TO DO.
Output all of the entries beneath, exactly as written.

RECORDS SUPPLIED.
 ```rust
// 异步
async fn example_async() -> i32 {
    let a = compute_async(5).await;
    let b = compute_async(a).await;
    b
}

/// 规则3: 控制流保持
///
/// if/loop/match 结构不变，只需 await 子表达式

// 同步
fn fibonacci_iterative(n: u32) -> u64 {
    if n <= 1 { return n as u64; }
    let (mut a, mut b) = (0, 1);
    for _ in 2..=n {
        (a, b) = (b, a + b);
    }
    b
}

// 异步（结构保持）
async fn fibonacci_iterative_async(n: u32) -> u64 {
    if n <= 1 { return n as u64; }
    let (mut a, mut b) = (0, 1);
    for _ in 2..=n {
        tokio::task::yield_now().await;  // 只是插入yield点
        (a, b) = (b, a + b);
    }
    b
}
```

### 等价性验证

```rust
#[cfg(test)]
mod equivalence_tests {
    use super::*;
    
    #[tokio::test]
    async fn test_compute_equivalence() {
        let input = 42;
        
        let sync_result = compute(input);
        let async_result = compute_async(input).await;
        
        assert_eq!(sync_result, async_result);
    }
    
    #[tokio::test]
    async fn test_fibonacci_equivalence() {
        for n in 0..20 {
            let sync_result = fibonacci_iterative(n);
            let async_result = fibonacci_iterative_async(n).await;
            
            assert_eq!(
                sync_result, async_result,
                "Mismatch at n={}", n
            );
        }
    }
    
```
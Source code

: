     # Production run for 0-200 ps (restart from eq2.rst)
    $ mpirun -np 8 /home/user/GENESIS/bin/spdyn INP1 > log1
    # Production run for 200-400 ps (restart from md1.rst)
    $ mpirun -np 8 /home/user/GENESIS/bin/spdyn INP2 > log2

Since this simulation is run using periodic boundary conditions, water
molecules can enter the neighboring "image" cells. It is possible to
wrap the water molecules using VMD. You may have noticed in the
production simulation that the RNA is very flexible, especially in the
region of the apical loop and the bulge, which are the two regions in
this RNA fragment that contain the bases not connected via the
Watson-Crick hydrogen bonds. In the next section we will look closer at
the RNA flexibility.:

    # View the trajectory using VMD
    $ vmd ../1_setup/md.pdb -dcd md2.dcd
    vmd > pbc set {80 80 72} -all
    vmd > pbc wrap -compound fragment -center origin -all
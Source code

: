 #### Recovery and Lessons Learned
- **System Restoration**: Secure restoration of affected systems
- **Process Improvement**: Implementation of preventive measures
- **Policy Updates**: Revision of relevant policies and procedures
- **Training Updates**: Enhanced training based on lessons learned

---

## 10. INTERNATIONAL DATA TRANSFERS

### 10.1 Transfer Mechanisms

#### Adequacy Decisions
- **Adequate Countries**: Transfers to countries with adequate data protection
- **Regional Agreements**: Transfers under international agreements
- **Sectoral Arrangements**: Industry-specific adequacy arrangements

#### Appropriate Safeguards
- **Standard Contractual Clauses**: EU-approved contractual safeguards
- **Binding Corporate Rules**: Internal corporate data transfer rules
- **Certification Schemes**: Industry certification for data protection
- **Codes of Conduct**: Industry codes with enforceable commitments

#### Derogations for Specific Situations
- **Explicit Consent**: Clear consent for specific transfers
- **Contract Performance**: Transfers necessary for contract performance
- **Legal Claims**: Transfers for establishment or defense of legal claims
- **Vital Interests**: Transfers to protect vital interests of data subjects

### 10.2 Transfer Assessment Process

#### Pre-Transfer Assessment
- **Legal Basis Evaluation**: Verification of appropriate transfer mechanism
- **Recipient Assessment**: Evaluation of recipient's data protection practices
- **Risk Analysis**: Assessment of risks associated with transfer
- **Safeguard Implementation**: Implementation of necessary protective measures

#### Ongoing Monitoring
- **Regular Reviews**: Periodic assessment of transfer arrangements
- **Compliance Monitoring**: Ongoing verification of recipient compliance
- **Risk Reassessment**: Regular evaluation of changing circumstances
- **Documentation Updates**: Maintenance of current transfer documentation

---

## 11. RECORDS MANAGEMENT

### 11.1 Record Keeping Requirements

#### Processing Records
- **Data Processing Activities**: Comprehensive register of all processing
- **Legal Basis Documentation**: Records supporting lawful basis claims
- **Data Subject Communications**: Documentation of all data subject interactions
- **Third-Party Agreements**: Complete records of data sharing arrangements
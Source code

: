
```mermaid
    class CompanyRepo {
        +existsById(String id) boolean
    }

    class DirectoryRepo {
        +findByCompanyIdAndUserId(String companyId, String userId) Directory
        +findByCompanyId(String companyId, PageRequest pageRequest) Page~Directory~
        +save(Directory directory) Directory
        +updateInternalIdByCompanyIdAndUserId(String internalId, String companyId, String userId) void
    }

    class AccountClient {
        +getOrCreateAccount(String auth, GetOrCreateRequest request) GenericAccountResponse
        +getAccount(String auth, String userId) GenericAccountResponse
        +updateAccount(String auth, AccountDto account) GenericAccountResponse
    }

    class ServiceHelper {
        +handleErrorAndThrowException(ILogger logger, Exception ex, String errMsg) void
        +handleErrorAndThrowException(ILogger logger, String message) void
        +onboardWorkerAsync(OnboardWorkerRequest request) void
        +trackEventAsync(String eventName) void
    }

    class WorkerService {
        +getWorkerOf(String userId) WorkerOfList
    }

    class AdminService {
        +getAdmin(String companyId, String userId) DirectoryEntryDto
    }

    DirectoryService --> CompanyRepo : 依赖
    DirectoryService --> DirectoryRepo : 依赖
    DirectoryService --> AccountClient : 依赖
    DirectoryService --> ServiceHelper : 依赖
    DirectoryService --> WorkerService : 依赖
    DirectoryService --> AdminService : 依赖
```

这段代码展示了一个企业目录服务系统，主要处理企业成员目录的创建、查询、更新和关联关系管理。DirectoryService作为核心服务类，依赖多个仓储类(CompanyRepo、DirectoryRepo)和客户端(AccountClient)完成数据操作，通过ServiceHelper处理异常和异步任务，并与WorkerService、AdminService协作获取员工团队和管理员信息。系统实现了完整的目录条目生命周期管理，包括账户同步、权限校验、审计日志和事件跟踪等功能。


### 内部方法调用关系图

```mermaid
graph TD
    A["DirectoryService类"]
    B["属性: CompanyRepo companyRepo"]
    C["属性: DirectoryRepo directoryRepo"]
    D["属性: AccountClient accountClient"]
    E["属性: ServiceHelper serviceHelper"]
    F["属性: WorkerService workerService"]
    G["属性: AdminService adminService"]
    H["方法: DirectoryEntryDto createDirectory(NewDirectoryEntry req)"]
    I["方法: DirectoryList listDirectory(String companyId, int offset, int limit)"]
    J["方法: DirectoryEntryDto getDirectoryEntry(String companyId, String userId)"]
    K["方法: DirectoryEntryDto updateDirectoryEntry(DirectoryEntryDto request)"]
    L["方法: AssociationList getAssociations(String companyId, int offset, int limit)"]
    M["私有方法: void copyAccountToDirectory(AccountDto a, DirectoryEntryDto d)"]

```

SOLUTION TO THE PROBLEM.
 ```rust
// 异步
async fn example_async() -> i32 {
    let a = compute_async(5).await;
    let b = compute_async(a).await;
    b
}

/// 规则3: 控制流保持
///
/// if/loop/match 结构不变，只需 await 子表达式

// 同步
fn fibonacci_iterative(n: u32) -> u64 {
    if n <= 1 { return n as u64; }
    let (mut a, mut b) = (0, 1);
    for _ in 2..=n {
        (a, b) = (b, a + b);
    }
    b
}

// 异步（结构保持）
async fn fibonacci_iterative_async(n: u32) -> u64 {
    if n <= 1 { return n as u64; }
    let (mut a, mut b) = (0, 1);
    for _ in 2..=n {
        tokio::task::yield_now().await;  // 只是插入yield点
        (a, b) = (b, a + b);
    }
    b
}
```

### 等价性验证

```rust
#[cfg(test)]
mod equivalence_tests {
    use super::*;
    
    #[tokio::test]
    async fn test_compute_equivalence() {
        let input = 42;
        
        let sync_result = compute(input);
        let async_result = compute_async(input).await;
        
        assert_eq!(sync_result, async_result);
    }
    
    #[tokio::test]
    async fn test_fibonacci_equivalence() {
        for n in 0..20 {
            let sync_result = fibonacci_iterative(n);
            let async_result = fibonacci_iterative_async(n).await;
            
            assert_eq!(
                sync_result, async_result,
                "Mismatch at n={}", n
            );
        }
    }
    
```
Source code

:     # Production run for 0-200 ps (restart from eq2.rst)
    $ mpirun -np 8 /home/user/GENESIS/bin/spdyn INP1 > log1
    # Production run for 200-400 ps (restart from md1.rst)
    $ mpirun -np 8 /home/user/GENESIS/bin/spdyn INP2 > log2

Since this simulation is run using periodic boundary conditions, water
molecules can enter the neighboring "image" cells. It is possible to
wrap the water molecules using VMD. You may have noticed in the
production simulation that the RNA is very flexible, especially in the
region of the apical loop and the bulge, which are the two regions in
this RNA fragment that contain the bases not connected via the
Watson-Crick hydrogen bonds. In the next section we will look closer at
the RNA flexibility.:

    # View the trajectory using VMD
    $ vmd ../1_setup/md.pdb -dcd md2.dcd
    vmd > pbc set {80 80 72} -all
    vmd > pbc wrap -compound fragment -center origin -all
Source code

: #### Recovery and Lessons Learned
- **System Restoration**: Secure restoration of affected systems
- **Process Improvement**: Implementation of preventive measures
- **Policy Updates**: Revision of relevant policies and procedures
- **Training Updates**: Enhanced training based on lessons learned

---

## 10. INTERNATIONAL DATA TRANSFERS

### 10.1 Transfer Mechanisms

#### Adequacy Decisions
- **Adequate Countries**: Transfers to countries with adequate data protection
- **Regional Agreements**: Transfers under international agreements
- **Sectoral Arrangements**: Industry-specific adequacy arrangements

#### Appropriate Safeguards
- **Standard Contractual Clauses**: EU-approved contractual safeguards
- **Binding Corporate Rules**: Internal corporate data transfer rules
- **Certification Schemes**: Industry certification for data protection
- **Codes of Conduct**: Industry codes with enforceable commitments

#### Derogations for Specific Situations
- **Explicit Consent**: Clear consent for specific transfers
- **Contract Performance**: Transfers necessary for contract performance
- **Legal Claims**: Transfers for establishment or defense of legal claims
- **Vital Interests**: Transfers to protect vital interests of data subjects

### 10.2 Transfer Assessment Process

#### Pre-Transfer Assessment
- **Legal Basis Evaluation**: Verification of appropriate transfer mechanism
- **Recipient Assessment**: Evaluation of recipient's data protection practices
- **Risk Analysis**: Assessment of risks associated with transfer
- **Safeguard Implementation**: Implementation of necessary protective measures

#### Ongoing Monitoring
- **Regular Reviews**: Periodic assessment of transfer arrangements
- **Compliance Monitoring**: Ongoing verification of recipient compliance
- **Risk Reassessment**: Regular evaluation of changing circumstances
- **Documentation Updates**: Maintenance of current transfer documentation

---

## 11. RECORDS MANAGEMENT

### 11.1 Record Keeping Requirements

#### Processing Records
- **Data Processing Activities**: Comprehensive register of all processing
- **Legal Basis Documentation**: Records supporting lawful basis claims
- **Data Subject Communications**: Documentation of all data subject interactions
- **Third-Party Agreements**: Complete records of data sharing arrangements
Source code

:
```mermaid
    class CompanyRepo {
        +existsById(String id) boolean
    }

    class DirectoryRepo {
        +findByCompanyIdAndUserId(String companyId, String userId) Directory
        +findByCompanyId(String companyId, PageRequest pageRequest) Page~Directory~
        +save(Directory directory) Directory
        +updateInternalIdByCompanyIdAndUserId(String internalId, String companyId, String userId) void
    }

    class AccountClient {
        +getOrCreateAccount(String auth, GetOrCreateRequest request) GenericAccountResponse
        +getAccount(String auth, String userId) GenericAccountResponse
        +updateAccount(String auth, AccountDto account) GenericAccountResponse
    }

    class ServiceHelper {
        +handleErrorAndThrowException(ILogger logger, Exception ex, String errMsg) void
        +handleErrorAndThrowException(ILogger logger, String message) void
        +onboardWorkerAsync(OnboardWorkerRequest request) void
        +trackEventAsync(String eventName) void
    }

    class WorkerService {
        +getWorkerOf(String userId) WorkerOfList
    }

    class AdminService {
        +getAdmin(String companyId, String userId) DirectoryEntryDto
    }

    DirectoryService --> CompanyRepo : 依赖
    DirectoryService --> DirectoryRepo : 依赖
    DirectoryService --> AccountClient : 依赖
    DirectoryService --> ServiceHelper : 依赖
    DirectoryService --> WorkerService : 依赖
    DirectoryService --> AdminService : 依赖
```

这段代码展示了一个企业目录服务系统，主要处理企业成员目录的创建、查询、更新和关联关系管理。DirectoryService作为核心服务类，依赖多个仓储类(CompanyRepo、DirectoryRepo)和客户端(AccountClient)完成数据操作，通过ServiceHelper处理异常和异步任务，并与WorkerService、AdminService协作获取员工团队和管理员信息。系统实现了完整的目录条目生命周期管理，包括账户同步、权限校验、审计日志和事件跟踪等功能。


### 内部方法调用关系图

```mermaid
graph TD
    A["DirectoryService类"]
    B["属性: CompanyRepo companyRepo"]
    C["属性: DirectoryRepo directoryRepo"]
    D["属性: AccountClient accountClient"]
    E["属性: ServiceHelper serviceHelper"]
    F["属性: WorkerService workerService"]
    G["属性: AdminService adminService"]
    H["方法: DirectoryEntryDto createDirectory(NewDirectoryEntry req)"]
    I["方法: DirectoryList listDirectory(String companyId, int offset, int limit)"]
    J["方法: DirectoryEntryDto getDirectoryEntry(String companyId, String userId)"]
    K["方法: DirectoryEntryDto updateDirectoryEntry(DirectoryEntryDto request)"]
    L["方法: AssociationList getAssociations(String companyId, int offset, int limit)"]
    M["私有方法: void copyAccountToDirectory(AccountDto a, DirectoryEntryDto d)"]

```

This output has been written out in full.